▸ **SOURCE RECORDS**:
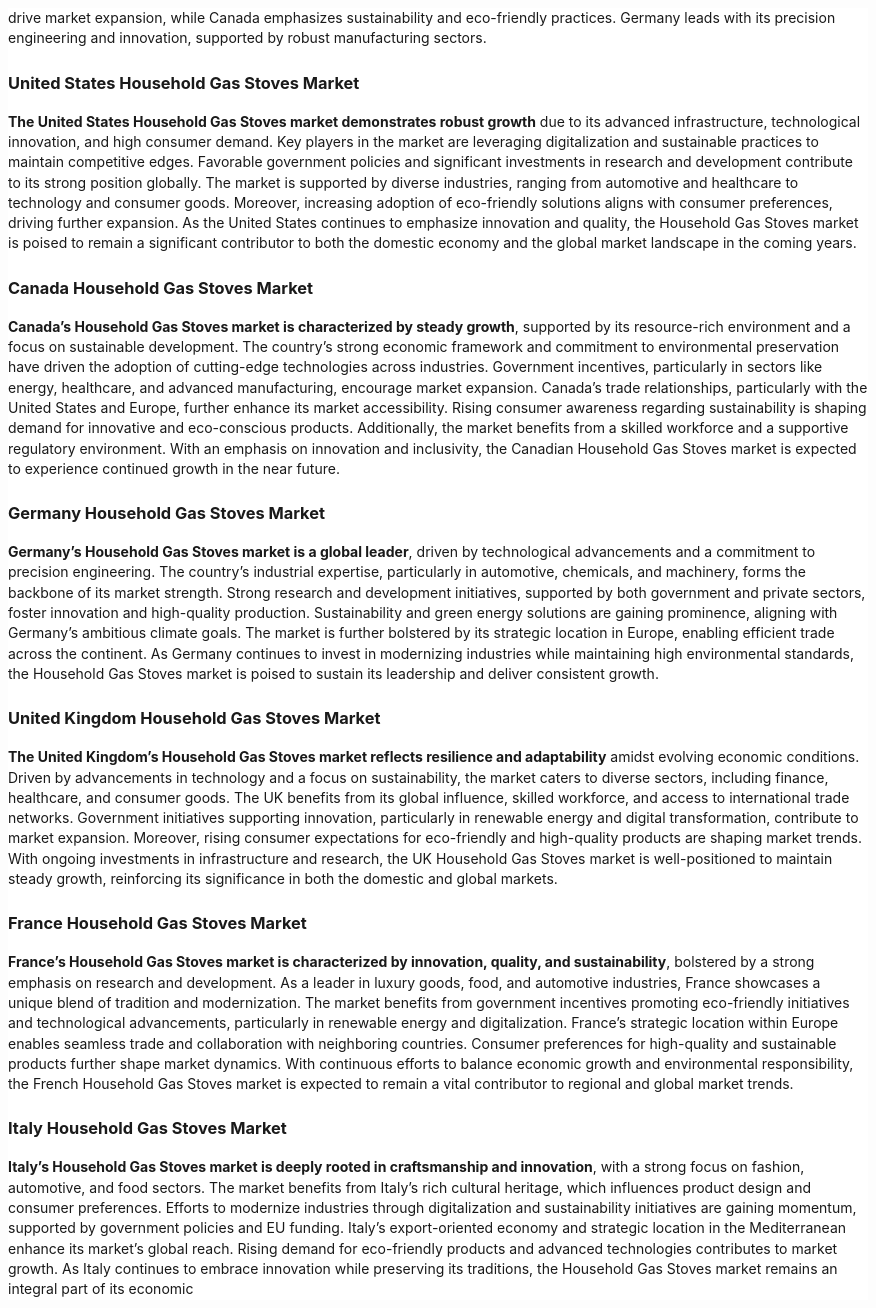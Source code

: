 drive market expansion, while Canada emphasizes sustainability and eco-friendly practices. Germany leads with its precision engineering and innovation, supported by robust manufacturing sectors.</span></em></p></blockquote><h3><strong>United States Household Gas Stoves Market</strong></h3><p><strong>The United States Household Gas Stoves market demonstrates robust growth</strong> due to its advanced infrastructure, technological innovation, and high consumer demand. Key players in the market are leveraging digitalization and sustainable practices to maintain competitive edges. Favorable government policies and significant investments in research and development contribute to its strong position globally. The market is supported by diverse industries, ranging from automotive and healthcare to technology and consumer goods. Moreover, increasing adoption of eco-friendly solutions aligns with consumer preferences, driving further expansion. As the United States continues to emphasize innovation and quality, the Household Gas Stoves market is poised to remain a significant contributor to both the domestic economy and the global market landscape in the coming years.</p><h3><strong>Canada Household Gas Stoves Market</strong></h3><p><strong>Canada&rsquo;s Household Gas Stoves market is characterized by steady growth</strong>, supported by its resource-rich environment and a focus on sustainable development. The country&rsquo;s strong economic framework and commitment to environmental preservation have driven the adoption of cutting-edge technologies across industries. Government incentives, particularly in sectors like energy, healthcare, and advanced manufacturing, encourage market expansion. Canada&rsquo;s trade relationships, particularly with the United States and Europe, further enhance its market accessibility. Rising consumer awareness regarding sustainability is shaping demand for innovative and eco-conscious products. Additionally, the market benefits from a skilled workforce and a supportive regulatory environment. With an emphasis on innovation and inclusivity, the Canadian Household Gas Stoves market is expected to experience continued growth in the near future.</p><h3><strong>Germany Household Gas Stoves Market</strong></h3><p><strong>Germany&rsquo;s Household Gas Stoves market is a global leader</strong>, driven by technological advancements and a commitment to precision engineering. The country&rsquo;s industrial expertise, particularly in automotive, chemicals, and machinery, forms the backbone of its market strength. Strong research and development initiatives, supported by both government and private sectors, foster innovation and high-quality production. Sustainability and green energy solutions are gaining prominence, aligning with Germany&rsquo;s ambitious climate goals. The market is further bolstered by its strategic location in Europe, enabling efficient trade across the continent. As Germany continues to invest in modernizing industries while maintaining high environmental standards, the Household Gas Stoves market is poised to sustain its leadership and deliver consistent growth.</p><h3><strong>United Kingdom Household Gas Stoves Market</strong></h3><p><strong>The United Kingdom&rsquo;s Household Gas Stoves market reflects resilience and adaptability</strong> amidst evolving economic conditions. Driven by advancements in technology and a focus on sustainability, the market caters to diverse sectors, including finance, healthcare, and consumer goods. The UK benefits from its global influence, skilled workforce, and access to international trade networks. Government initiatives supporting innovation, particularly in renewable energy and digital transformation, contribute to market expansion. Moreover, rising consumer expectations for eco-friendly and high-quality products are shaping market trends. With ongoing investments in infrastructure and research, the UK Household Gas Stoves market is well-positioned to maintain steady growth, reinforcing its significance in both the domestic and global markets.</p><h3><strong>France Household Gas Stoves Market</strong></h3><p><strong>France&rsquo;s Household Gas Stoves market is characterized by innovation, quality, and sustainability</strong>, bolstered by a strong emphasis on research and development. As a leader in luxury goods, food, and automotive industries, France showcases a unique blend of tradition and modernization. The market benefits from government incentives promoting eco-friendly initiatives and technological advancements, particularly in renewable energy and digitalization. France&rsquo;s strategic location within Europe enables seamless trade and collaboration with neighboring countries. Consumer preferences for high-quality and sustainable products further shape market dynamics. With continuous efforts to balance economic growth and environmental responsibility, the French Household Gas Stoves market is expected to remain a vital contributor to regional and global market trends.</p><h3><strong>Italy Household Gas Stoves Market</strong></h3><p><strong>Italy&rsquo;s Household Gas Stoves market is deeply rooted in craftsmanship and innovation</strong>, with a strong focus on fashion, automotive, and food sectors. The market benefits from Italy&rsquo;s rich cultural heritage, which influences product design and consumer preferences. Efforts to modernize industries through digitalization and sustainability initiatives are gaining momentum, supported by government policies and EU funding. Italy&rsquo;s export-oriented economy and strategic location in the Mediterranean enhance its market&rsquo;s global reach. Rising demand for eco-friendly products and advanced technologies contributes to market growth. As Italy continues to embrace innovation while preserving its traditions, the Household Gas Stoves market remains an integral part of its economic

* * *

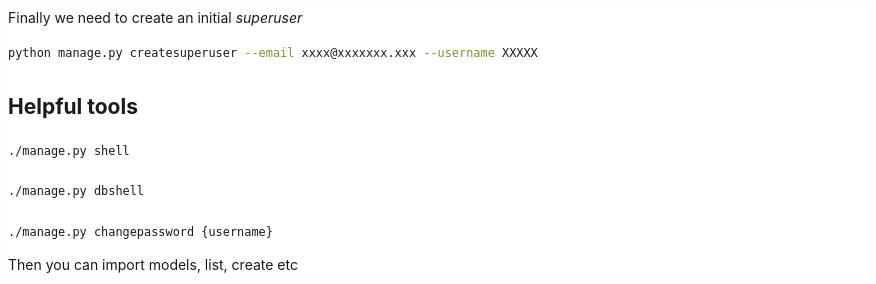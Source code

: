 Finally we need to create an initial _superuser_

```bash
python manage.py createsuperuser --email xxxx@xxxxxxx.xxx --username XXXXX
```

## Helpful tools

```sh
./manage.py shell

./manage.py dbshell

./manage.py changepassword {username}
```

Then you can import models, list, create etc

▸ **WORK TASK**: The entries above hold a line with "## Helpful tools" and a later line with "Then you can import models, list, create etc". Write out exactly those lines and all lines between, nothing more.

▸ **YOUR RESPONSE**:
## Helpful tools

```sh
./manage.py shell

./manage.py dbshell

./manage.py changepassword {username}
```

Then you can import models, list, create etc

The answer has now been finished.